The winner will have 10 days to message me (following the announcement) or they will be replaced with another random winner.

_Added Note: Responses to this thread should be limited to entering the giveaway by responding to the posted question._

*Jetstream CarbonMAX Safety Toe Shoe*









The Jetstream work shoe featuring Wolverine CarbonMAX nanotechnology safety-toe technology is the ultimate combination of lightweight comfort and reliable protection. The athletically influenced Jetstream has a durable, breathable mesh upper and a slip resistant outsole for unparalleled performance and comfort.









*Jetstream FEATURES*

• Upper: Breathable mesh and TPU 
• Lining: Moisture Wicking Mesh 
• Footbed: Removable Memory Foam 
• Midsole: High Performance RMAT® Rubber EVA Blend 
• Outsole: Slip-resistant rubber lug 
• Cement Construction 
• Nylon Shank 




Sponsored by: *Wolverine*


----------



## woodnthings (Jan 24, 2009)

*There are 2 shoe(s) in the photo*

But there is only one shoe in the title. I would suggest you add another shoe to the giveaway as it will bring more responses.... :wink2:

So as to what shoes I wear in the shop, it depends on the type of operations I'm going to do. For lightweight stuff like frames and small chests, on the sander, router tables and table saws, I wear sneakers or closed toe fisherman's sandals. For working with plywood or sheet goods or lumber to be milled, I wear my steel toe work boots. I have dropped stumps and heavy iron vises on my feet when I was younger, and I am very cautious these days. :|


----------



## BigJim (Sep 2, 2008)

Those do look comfortable, I may give them a try. I have for years worn Mason boots because they will out last most other boots. I haven't worn any of the shoes shown but I am sure they are nice.


----------



## Project510 (Sep 27, 2014)

I have two pairs, an old pair of redwing shanked steel toed boots, and a pair of Wilcox boots with no safety protection. Both are not very comfortable for hours on your feet.


----------



## gbeo (May 10, 2017)

I just wear a pair of old tennis shoes- ones that I don't care if they get completely covered in sawdust.


----------



## renraw9002 (Mar 19, 2016)

I'm sure someone's gonna get mad at me over this, but usually I just wear sandals.
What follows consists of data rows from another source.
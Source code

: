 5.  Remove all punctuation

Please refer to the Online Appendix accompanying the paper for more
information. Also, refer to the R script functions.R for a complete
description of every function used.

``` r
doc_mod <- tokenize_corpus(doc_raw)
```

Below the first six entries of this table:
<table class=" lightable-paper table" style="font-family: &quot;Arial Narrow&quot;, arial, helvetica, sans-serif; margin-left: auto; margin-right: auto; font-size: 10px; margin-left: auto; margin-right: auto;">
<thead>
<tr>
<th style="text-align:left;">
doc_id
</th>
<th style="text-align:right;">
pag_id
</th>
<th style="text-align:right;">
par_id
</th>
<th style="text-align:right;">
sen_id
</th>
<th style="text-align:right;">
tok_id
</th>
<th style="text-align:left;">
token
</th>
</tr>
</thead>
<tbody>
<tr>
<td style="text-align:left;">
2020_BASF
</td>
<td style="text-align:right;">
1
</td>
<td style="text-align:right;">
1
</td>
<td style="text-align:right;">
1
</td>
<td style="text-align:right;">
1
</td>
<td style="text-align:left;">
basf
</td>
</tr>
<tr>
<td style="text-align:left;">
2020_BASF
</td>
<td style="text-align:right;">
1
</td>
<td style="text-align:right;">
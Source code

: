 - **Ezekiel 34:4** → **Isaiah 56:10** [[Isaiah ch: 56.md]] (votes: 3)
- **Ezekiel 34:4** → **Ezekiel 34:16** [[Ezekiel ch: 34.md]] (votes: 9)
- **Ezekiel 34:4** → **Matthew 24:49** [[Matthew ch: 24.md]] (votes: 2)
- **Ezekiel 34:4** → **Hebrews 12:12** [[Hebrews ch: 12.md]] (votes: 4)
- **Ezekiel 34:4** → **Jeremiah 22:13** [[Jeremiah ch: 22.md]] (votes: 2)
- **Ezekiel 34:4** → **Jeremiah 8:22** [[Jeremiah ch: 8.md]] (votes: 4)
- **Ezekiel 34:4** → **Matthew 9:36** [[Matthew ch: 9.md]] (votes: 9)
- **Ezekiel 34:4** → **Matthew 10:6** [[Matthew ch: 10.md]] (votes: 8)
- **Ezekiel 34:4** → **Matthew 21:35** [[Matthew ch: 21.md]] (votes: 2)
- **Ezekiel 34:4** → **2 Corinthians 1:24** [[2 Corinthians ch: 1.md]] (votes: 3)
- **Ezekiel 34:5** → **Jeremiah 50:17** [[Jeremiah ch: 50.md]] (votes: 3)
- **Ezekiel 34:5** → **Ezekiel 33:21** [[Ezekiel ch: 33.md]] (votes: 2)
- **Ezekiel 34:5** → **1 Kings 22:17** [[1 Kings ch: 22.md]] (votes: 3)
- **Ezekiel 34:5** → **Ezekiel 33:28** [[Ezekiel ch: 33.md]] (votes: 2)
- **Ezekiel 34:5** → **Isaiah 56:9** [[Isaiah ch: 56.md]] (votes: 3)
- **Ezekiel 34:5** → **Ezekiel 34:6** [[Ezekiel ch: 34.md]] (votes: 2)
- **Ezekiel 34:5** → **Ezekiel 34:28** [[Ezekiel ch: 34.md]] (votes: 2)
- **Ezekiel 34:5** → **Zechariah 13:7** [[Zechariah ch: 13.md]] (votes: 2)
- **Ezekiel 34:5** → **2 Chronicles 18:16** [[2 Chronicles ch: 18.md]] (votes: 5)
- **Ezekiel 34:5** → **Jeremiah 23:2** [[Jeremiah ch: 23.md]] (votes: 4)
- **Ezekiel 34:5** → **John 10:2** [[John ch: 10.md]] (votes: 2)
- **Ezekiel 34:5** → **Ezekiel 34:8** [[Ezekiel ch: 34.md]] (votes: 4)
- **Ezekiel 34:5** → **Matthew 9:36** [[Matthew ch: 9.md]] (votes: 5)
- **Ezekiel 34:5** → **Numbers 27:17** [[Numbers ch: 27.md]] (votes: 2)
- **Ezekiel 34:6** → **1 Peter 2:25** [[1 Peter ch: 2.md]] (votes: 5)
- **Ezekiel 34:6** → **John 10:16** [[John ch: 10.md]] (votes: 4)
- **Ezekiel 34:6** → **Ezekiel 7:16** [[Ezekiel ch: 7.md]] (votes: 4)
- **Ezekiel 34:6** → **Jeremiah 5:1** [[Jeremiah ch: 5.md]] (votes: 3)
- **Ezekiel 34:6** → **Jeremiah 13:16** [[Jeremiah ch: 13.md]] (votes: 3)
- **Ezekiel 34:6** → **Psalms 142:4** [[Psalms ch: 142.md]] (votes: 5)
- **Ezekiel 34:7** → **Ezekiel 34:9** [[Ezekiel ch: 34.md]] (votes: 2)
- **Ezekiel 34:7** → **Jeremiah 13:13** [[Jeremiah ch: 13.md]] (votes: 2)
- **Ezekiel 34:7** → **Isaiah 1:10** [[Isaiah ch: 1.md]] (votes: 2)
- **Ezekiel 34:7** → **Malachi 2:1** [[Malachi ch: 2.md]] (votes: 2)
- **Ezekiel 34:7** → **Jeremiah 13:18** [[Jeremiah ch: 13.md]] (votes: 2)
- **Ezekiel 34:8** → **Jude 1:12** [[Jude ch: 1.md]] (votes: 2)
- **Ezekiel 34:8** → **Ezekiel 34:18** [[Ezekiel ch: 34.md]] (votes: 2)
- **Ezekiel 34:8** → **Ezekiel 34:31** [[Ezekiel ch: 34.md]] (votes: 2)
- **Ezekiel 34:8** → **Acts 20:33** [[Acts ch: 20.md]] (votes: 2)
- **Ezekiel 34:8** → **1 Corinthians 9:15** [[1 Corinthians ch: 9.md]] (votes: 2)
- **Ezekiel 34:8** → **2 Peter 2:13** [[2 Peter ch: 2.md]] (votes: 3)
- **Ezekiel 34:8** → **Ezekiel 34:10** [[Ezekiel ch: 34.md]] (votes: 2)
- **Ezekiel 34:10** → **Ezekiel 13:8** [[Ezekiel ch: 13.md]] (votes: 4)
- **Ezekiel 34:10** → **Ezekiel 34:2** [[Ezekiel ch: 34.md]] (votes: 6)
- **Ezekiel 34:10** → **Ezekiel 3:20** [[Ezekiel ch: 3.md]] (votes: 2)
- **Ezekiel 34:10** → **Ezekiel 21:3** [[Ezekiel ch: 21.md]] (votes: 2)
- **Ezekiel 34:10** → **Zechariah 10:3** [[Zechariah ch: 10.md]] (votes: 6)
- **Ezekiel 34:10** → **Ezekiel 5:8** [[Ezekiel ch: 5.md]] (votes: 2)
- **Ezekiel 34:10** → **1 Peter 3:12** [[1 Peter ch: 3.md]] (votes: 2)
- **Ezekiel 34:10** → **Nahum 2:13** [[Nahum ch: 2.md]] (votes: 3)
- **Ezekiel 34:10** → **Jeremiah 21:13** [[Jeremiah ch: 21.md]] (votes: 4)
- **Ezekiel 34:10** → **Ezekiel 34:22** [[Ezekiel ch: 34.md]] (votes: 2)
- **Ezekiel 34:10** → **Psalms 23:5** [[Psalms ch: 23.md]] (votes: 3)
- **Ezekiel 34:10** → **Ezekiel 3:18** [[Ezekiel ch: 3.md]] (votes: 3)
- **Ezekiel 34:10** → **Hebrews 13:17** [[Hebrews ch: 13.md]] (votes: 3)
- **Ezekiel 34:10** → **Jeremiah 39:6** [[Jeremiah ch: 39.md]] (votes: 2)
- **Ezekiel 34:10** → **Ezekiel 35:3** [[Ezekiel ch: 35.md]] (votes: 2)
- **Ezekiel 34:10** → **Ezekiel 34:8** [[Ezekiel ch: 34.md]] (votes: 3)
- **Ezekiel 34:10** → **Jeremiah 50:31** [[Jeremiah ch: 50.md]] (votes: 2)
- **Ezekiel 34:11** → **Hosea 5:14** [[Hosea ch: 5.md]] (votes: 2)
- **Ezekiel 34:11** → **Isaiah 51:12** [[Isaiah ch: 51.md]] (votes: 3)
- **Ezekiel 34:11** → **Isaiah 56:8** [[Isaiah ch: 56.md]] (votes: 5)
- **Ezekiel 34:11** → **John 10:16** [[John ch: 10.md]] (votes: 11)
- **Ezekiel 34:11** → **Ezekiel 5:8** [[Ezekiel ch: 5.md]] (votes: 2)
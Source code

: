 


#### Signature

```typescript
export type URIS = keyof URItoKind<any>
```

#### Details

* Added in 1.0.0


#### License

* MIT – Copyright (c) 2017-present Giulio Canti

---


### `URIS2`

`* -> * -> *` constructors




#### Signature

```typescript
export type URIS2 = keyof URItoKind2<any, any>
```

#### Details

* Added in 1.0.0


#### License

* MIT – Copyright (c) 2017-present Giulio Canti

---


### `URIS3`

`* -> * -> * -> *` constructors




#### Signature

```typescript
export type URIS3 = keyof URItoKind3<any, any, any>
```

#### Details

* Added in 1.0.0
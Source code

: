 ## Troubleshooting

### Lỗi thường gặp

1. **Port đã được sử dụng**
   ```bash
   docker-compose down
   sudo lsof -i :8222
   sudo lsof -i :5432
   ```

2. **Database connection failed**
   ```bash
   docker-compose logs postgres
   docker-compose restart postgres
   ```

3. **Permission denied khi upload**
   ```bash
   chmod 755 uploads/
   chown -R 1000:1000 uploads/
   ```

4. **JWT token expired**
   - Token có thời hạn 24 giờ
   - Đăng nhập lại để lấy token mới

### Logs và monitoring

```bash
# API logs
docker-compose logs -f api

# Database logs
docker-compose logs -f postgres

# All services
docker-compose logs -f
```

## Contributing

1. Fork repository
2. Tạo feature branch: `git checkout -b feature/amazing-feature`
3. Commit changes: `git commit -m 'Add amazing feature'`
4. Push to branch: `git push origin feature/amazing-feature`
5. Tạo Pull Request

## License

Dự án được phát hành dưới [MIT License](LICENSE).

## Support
Granted my "shop" is just the porch of my apartment so I don't really have anything outside of 1x lumber and power tools that could potentially hurt me. So far the only thing that's ever hit my foot was a crappy tiny hand saw I was carrying inside my apartment while I wasn't even working on anything. I was just putting it away.


----------



## Techsniffer (Feb 19, 2017)

Since I have a desk job I dont much have a reason to invest in work boots with steel toes as to get a comfortable pair is usually more than I'm willing to spend for my shop hobby. Not to mention standing on concrete for 6+ hours in normal work boots usually ends in aching feet. To deal with the comfort aspect I just wear my old Nike Air's as I can't seem to find a way to destroy them.


----------



## Bruce Zurbuchen (Aug 11, 2016)

Usually just a old pair of sneakers, ones that I don't care about getting glue and paint on.


----------



## Steve Neul (Sep 2, 2011)

I wonder how the shoes are for plantar fisciitis. I have more trouble with that than dropping something on my foot. About the only time I could have used steel toed shoes was in 1993 when I was helping three other people move a cast iron fountain reservoir. The plan was to count to three and drop it and when we got it there the other three guys just dropped it before counting and caught the end of my big toe.


----------



## Tree Hugger (Sep 1, 2011)

I wear Caterpillar boots now .


----------



## StampBear (Mar 9, 2017)

I have been wearing an older pair of New Balance sneakers. I don't mind getting them dirty and they don't seem to mind the glue!!


----------



## mikehuie47 (May 12, 2017)

Usually just solid tennis shoes to help keep the dust out.


----------



## ford33 (Jan 1, 2013)

I wear timberland pro steel toed work boots because I feel that being safe is important to me and family. They are not required but I feel better with them on. Getting injured costs more money than a pair of proper shoes, safety glasses and proper shirt and pants. The Timberland boots protect my feet and they are comfortable and support my feet so I can stand longer and not feel pain after many hours on my feet. I see older workers who have foot and leg issues and walk with pain. I don't want that to be me in later years.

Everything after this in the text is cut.